Nelle sue opere dedicate al sacro sembra esserci sempre grande essenzialità e profondità interiore: cosa significa per lei dipingere il sacro oggi?

• Significa prima di tutto “difendere il mistero”. Viviamo in un’epoca che tende a spiegare tutto, consumare, esporre persino le emozioni private, mentre il sacro che ci avvolge richiede silenzio, attesa, contemplazione per potersi svelare e per questo sento il bisogno di un linguaggio vasto nella visione ma essenziale nell’azione, dove il vuoto abbia la stessa importanza della materia dipinta. Non credo che il sacro coincida necessariamente con l’iconografia religiosa tradizionale: può manifestarsi all’improvviso in una certa luce del giorno, in una sospensione inaspettata di certi programmi, in una vibrazione capace di toccare uno spazio interiore. Per me la pittura non deve imporre una verità, ma creare le condizioni affinché ciascuno possa ascoltare qualcosa di sé che normalmente resta sommerso dalle preoccupazioni del mondo. Oggi il gesto più rivoluzionario non è stupire, quanto lasciarsi stupire dalla bellezza del creato, solo allora potrà affiorare una “ricchezza” che non nasce dall’eccesso, bensì dall’essenzialità. Esattamente come quando si tolgono elementi da un’opera non si tratta di impoverire l’immagine, quanto di avvicinarla ad una verità più nuda, più luminosa e forse proprio per questo più spirituale. Scrivevo in un recente editoriale: il destino ultimo dell’arte è quello di ricondurre l’essere umano verso l’Origine da cui proviene, non come evasione dalla realtà oggettiva, ma come ritorno alla verità più profonda dell’esistenza, perché ogni autentico atto creativo è, in fondo, una “preghiera della materia”, un flusso tramandato da ogni generazione, che tenta di ritrovare la fonte dalla quale ha iniziato a scorrere.

Una sua opera commissionata dalle Guardie Svizzere Pontificie è presente nell’Aula Paolo VI. Che valore ha avuto, umanamente e artisticamente, questo riconoscimento?
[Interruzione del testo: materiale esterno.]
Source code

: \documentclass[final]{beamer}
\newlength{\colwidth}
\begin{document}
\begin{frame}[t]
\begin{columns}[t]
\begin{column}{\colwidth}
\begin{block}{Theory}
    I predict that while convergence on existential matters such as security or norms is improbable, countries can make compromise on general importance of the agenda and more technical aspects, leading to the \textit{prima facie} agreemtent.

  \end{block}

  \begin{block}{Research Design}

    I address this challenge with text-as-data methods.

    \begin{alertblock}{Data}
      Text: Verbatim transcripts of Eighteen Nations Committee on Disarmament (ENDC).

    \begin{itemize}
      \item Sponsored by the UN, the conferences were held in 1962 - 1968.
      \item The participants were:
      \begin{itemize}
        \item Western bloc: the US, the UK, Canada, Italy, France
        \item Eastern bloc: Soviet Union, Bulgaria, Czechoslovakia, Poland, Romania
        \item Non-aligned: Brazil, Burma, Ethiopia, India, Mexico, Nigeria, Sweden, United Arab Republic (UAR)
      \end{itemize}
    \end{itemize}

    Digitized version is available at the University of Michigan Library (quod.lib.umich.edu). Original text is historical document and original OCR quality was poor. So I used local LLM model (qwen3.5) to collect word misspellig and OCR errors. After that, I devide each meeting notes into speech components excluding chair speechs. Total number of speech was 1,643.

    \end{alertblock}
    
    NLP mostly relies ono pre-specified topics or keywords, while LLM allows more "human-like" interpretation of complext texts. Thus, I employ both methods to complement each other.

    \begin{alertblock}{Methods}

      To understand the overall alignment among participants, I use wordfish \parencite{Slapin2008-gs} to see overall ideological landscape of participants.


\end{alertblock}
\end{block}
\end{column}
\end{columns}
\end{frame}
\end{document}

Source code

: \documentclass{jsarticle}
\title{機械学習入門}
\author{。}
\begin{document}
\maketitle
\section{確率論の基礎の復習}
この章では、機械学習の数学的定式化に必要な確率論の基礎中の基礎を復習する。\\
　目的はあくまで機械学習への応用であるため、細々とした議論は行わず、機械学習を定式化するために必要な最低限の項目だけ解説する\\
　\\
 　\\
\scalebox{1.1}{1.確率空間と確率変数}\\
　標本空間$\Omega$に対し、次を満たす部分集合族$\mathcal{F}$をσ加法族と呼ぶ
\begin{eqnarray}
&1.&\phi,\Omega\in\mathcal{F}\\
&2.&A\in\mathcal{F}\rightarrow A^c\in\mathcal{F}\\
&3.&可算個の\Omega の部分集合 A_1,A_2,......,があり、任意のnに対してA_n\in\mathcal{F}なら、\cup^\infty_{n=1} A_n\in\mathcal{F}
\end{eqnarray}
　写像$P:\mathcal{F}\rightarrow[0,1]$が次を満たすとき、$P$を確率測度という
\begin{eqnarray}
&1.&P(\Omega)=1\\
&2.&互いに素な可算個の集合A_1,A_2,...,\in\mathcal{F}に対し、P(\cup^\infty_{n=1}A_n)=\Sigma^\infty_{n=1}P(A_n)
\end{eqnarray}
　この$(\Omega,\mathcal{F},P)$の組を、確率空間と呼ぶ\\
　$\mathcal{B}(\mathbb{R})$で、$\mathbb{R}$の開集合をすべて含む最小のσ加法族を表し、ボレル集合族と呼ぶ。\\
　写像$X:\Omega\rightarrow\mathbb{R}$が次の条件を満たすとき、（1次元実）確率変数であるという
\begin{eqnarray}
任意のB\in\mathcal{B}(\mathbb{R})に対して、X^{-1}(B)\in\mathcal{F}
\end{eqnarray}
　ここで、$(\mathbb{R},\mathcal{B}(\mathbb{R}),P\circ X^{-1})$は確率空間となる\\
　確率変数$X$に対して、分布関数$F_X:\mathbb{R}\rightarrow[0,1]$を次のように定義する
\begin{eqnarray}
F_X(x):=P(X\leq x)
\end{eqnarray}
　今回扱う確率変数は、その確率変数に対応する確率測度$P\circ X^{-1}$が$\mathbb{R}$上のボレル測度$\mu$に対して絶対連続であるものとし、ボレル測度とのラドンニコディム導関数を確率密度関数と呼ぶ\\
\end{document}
• L’opera che mi è stata commissionata dalle Guardie Svizzere Pontificie e collocata nell’Aula Paolo VI nel giorno per loro più rappresentativo – quello del giuramento - mi ha fatto verificare di persona nel contesto centrale per la nostra fede, come l’arte riesca ad attraversare il tempo mantenendo intatta la propria vocazione, di testimonianza e di “porta” verso l’altrove. Quando un’opera entra in un luogo del genere, smette di appartenere soltanto all’autore per diventare parte di un patrimonio collettivo che non è solo artistico, mettendosi sulla scia di un dialogo millenario tra uomini e memoria, storia e fede. Questo mi ha confermato che la pittura non è decorazione, bensì custode di una funzione prossima alla religione: creare uno spazio di raccoglimento e di lode, di meraviglia e di interrogazione interiore. Il contrasto tra la limitatezza del gesto pittorico - qualcosa di umano, imperfetto, intimo - e la dimensione universale della Chiesa mi ha fatto pensare come la vera arte non nasca dall’ambizione di essere perenne, ma dalla sincerità di un gesto autentico, che aspira a creare con (e nei capolavori perfino come) Dio.

Ci può descrivere la grande tela esposta in Vaticano?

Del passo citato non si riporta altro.